Fast 3-d Animation : Meet X-Sharp

 Fast 3-d Animation: meet X-Sharp

 Journal:   Dr. Dobb's Journal  March 1992 v17 n3 p119(7)
 -----------------------------------------------------------------------------
 Title:     Fast 3-D animation: meet X-Sharp. (Graphics Programming) (Column)
 Author:    Abrash, Michael.
 AttFile:    Program:  GP-MAR92.ASC  Source code listing.

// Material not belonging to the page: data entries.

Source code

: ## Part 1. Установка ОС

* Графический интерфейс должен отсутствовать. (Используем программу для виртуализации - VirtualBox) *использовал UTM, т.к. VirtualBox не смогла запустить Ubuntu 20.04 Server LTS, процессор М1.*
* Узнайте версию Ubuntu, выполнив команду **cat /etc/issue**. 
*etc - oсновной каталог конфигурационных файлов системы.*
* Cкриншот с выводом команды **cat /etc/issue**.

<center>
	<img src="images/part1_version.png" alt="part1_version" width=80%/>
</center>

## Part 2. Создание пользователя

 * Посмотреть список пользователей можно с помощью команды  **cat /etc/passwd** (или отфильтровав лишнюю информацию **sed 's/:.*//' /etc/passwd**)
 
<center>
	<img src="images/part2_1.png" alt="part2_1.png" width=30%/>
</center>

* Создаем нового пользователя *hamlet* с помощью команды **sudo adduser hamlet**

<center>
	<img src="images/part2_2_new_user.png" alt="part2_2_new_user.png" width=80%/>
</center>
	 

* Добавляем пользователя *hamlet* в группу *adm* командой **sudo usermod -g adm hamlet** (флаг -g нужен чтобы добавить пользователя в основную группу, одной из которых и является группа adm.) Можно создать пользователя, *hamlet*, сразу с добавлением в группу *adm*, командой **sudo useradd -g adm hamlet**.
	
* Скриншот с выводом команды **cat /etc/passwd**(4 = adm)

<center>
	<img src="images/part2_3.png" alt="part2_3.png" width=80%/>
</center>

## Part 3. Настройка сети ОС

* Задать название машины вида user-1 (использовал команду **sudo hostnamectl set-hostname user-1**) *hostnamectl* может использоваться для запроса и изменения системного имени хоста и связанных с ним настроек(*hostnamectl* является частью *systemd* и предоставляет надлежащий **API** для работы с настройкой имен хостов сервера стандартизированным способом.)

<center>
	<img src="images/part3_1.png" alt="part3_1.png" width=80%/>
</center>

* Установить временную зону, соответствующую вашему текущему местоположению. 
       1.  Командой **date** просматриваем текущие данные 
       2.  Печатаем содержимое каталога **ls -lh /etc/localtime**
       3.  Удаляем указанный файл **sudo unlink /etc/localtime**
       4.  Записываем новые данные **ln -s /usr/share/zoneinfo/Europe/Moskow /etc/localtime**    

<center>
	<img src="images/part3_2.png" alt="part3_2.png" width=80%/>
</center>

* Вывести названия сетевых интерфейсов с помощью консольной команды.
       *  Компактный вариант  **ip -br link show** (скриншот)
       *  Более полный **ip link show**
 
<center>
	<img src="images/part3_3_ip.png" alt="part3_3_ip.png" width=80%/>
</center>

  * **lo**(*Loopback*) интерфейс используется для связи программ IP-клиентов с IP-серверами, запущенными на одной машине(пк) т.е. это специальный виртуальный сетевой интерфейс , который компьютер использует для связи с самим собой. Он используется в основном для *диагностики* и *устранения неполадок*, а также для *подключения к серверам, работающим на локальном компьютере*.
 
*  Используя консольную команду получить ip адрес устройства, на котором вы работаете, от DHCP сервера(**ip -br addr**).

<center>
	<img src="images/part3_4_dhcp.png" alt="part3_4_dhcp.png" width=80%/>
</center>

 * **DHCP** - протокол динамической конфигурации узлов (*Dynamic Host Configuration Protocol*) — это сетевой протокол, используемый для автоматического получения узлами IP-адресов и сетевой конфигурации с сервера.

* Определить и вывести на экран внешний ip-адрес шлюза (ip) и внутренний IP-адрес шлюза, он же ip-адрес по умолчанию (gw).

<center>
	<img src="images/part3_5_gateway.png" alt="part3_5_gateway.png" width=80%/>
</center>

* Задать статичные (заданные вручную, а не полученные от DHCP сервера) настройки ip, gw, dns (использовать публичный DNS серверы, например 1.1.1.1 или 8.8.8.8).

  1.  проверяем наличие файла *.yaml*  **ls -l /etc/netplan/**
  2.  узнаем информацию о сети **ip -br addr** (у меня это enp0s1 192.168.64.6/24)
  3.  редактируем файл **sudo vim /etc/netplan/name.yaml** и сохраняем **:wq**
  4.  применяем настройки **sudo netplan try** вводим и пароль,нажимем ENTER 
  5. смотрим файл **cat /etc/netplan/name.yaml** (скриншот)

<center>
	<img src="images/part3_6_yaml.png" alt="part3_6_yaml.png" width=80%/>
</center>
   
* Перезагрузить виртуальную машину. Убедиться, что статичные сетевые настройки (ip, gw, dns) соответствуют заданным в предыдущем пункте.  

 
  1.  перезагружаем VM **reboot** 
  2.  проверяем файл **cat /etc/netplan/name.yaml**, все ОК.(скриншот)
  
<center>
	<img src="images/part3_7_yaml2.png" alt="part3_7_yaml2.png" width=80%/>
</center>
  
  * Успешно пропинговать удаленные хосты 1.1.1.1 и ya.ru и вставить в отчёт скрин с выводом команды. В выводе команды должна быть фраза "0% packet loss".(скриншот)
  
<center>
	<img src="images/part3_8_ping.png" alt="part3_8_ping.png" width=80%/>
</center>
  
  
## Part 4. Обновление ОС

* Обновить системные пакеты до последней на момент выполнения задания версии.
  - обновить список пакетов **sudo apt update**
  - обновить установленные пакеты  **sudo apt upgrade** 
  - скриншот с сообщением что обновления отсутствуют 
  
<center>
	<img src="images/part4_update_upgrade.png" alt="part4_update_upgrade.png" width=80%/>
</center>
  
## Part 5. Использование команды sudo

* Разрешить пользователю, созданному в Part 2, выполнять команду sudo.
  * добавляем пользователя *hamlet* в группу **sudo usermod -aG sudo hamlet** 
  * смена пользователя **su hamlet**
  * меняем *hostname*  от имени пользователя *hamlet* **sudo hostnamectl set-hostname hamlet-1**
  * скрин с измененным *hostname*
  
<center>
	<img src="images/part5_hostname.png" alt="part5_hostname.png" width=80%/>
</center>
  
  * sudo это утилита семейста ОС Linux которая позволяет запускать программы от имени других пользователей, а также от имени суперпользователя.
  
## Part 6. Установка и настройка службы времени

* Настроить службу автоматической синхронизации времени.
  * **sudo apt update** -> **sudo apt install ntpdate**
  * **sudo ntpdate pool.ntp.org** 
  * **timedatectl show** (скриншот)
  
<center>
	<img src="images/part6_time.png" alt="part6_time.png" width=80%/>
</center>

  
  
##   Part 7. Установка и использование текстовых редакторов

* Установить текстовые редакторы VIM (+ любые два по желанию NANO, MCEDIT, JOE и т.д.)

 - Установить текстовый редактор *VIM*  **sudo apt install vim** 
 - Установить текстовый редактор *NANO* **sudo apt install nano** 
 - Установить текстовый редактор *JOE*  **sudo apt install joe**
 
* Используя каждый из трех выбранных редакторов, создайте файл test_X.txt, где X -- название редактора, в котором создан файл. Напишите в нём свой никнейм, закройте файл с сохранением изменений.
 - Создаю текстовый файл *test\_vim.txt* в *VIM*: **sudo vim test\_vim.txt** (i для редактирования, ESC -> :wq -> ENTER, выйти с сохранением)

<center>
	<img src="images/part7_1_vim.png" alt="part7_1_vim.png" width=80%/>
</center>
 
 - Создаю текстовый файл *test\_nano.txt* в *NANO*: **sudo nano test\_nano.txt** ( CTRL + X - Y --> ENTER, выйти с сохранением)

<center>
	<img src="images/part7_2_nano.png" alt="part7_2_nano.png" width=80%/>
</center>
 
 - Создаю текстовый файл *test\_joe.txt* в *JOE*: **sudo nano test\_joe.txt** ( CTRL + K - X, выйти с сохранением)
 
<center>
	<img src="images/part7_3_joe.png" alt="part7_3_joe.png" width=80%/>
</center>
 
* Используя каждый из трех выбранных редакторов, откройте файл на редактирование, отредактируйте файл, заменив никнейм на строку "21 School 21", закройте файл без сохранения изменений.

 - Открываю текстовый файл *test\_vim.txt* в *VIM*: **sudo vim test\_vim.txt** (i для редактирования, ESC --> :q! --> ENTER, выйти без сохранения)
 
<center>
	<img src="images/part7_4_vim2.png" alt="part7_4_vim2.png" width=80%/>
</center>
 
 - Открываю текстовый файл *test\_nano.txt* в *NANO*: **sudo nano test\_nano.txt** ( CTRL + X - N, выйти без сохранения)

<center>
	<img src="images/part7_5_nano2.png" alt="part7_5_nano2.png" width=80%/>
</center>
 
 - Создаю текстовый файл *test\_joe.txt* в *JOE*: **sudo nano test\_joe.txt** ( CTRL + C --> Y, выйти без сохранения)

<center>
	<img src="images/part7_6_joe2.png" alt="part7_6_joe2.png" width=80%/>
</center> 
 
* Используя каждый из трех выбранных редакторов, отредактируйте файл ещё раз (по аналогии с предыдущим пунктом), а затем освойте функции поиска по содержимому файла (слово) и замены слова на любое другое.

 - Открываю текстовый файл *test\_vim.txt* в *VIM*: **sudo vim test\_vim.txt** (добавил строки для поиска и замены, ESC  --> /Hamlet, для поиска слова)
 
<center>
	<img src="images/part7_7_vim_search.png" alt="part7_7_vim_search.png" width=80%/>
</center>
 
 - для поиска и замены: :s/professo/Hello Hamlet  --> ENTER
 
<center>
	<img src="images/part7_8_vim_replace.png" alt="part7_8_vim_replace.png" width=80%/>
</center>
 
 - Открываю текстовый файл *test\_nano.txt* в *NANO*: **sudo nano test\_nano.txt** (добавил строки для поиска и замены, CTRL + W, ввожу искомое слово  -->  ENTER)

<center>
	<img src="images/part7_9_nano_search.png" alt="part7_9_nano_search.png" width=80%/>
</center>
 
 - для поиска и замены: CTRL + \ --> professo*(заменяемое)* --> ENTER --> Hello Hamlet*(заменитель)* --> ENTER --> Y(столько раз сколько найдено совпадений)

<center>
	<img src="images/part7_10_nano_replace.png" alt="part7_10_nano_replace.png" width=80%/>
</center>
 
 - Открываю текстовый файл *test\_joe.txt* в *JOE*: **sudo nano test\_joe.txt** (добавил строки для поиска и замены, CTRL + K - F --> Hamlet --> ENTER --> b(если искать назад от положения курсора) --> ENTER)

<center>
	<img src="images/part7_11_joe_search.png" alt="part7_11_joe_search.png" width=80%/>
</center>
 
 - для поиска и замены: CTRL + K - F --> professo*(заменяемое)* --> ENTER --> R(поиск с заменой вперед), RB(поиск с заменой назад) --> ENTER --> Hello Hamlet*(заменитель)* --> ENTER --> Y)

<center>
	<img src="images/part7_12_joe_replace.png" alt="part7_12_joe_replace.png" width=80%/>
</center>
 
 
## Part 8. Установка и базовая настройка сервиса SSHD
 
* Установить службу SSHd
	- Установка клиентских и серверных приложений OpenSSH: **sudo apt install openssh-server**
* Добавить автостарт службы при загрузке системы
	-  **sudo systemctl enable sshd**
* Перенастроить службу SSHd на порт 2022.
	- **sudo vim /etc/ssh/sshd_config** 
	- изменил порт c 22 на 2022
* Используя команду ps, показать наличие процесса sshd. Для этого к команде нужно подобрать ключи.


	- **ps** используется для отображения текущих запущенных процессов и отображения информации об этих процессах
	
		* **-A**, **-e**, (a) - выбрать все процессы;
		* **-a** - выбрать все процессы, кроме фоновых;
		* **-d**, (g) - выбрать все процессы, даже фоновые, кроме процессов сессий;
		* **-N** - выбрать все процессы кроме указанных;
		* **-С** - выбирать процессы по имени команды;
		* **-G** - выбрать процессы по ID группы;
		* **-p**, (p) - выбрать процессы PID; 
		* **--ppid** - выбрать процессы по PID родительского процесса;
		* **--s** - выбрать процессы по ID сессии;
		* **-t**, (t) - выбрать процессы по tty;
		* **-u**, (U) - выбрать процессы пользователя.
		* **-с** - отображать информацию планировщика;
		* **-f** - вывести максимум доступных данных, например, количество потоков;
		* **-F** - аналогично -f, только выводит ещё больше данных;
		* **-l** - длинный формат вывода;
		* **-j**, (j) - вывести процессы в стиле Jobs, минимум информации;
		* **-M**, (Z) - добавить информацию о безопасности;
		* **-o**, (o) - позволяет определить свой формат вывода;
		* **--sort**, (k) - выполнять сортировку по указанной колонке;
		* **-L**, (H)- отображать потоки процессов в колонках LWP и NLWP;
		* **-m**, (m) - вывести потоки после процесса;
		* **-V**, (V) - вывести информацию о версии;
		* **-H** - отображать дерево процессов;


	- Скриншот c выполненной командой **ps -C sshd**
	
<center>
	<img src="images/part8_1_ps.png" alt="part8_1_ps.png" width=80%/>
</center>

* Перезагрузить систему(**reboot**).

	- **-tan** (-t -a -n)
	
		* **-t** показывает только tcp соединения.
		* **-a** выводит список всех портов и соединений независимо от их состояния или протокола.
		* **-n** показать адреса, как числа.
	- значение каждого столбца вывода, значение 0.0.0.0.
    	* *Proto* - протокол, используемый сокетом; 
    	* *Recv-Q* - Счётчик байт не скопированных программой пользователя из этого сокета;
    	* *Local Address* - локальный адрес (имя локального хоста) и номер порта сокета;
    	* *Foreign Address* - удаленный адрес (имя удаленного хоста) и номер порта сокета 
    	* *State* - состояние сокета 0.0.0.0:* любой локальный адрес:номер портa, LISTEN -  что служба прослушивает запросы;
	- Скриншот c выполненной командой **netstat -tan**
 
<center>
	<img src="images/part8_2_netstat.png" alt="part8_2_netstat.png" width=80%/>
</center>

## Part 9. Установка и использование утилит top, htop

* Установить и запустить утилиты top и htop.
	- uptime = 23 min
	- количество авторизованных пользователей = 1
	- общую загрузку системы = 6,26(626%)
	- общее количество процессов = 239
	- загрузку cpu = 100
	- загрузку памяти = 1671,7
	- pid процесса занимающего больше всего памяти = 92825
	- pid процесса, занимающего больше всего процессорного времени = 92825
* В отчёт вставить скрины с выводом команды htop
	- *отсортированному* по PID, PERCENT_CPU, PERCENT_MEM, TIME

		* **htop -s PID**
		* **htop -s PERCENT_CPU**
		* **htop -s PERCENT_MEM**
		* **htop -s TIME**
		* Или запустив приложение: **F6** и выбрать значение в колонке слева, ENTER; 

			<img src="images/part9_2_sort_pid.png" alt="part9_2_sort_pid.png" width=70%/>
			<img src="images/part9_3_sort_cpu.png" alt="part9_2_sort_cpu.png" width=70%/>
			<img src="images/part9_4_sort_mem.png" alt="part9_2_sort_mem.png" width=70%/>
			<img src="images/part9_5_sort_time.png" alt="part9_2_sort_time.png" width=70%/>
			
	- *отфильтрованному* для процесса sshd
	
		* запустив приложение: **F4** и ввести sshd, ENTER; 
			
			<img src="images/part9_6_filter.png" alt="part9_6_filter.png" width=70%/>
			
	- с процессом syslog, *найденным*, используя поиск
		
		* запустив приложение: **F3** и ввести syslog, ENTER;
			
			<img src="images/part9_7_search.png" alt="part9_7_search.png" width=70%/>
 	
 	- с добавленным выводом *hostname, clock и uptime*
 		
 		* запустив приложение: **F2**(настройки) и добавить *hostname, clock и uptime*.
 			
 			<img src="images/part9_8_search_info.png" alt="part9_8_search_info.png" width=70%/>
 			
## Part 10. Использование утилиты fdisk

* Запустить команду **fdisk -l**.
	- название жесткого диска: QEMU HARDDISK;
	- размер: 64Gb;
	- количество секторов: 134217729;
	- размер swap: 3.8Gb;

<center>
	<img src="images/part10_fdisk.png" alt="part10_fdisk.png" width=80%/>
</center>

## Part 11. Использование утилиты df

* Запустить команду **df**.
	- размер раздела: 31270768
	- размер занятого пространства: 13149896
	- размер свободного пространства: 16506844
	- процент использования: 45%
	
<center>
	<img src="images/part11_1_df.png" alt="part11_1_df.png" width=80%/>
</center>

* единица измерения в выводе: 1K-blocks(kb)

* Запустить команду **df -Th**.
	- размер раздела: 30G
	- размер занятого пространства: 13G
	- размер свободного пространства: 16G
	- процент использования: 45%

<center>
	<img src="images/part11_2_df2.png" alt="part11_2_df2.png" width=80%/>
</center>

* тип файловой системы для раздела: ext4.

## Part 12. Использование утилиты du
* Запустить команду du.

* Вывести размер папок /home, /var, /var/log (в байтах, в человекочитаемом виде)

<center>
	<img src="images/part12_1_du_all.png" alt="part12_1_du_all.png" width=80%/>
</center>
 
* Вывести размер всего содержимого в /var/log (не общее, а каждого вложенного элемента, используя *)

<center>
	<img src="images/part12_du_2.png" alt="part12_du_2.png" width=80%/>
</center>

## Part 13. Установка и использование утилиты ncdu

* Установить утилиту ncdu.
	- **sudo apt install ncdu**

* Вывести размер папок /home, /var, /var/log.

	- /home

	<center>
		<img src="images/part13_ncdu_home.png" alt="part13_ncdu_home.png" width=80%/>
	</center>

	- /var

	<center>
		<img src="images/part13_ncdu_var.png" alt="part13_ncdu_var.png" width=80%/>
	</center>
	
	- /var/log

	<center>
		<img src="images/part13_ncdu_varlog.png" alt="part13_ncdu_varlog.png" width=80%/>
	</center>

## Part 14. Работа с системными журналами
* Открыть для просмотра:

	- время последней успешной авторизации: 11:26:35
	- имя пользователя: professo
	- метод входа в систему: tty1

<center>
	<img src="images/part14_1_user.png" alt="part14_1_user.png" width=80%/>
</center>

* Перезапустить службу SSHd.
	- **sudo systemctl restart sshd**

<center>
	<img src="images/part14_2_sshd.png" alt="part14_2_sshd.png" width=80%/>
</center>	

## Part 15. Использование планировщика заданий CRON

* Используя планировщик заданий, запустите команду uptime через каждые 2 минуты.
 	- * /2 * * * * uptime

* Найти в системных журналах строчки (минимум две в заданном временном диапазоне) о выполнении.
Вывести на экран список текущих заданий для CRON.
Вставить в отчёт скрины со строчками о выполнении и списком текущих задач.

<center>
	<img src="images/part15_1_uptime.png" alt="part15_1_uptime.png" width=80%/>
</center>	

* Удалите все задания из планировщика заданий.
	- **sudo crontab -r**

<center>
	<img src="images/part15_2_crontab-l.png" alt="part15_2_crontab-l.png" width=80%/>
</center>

 Abstract:  Three elements come into play to enable 12 three-dimensional
            graphics cubes to rotate at an update rate of about 15 frames per
            second on a 20-MHz 386-based machine with a slow video graphics
            array.  One of them is fixed-point arithmetic, which provides the
            graphics with an immediate order-of-magnitude performance boost.
            The second element is the use of the 386-based machine's 32-bit
            multiply and divide instructions.  The third performance
            enhancement key is to maintain and operate on only the relevant
            sections of the transformation coordinates and matrices.  The
            techniques are very powerful and can cause some problems.  For
            example, since points outside of the 64K by 64K by 64K space
            cannot be handled, multiple matrix concatenations may turn out to
            be imprecise.
 -----------------------------------------------------------------------------
 Descriptors..
 Topic:     Three-Dimensional Graphics
            Rendering
            Tutorial
            Performance Improvement
            Animation
            Programming.
 Feature:   illustration
            program.

 -----------------------------------------------------------------------------
 Full Text:

 Across the lake from Vermont, a few miles into upstate New York, the Ausable
 River has carved out a fairly impressive gorge known as "Ausable Chasm."
 Impressive for the East, anyway; you might think of it as the poor man's
 Grand Canyon.  This summer, I did the tour with my wife and five-year-old,
 and it was fun, although I confess that I didn't loosen my grip on my
 daughter's hand until we were on the bus and headed for home; that gorge is
 deep, and the railings tend to be of the single-bar, rusted-out variety.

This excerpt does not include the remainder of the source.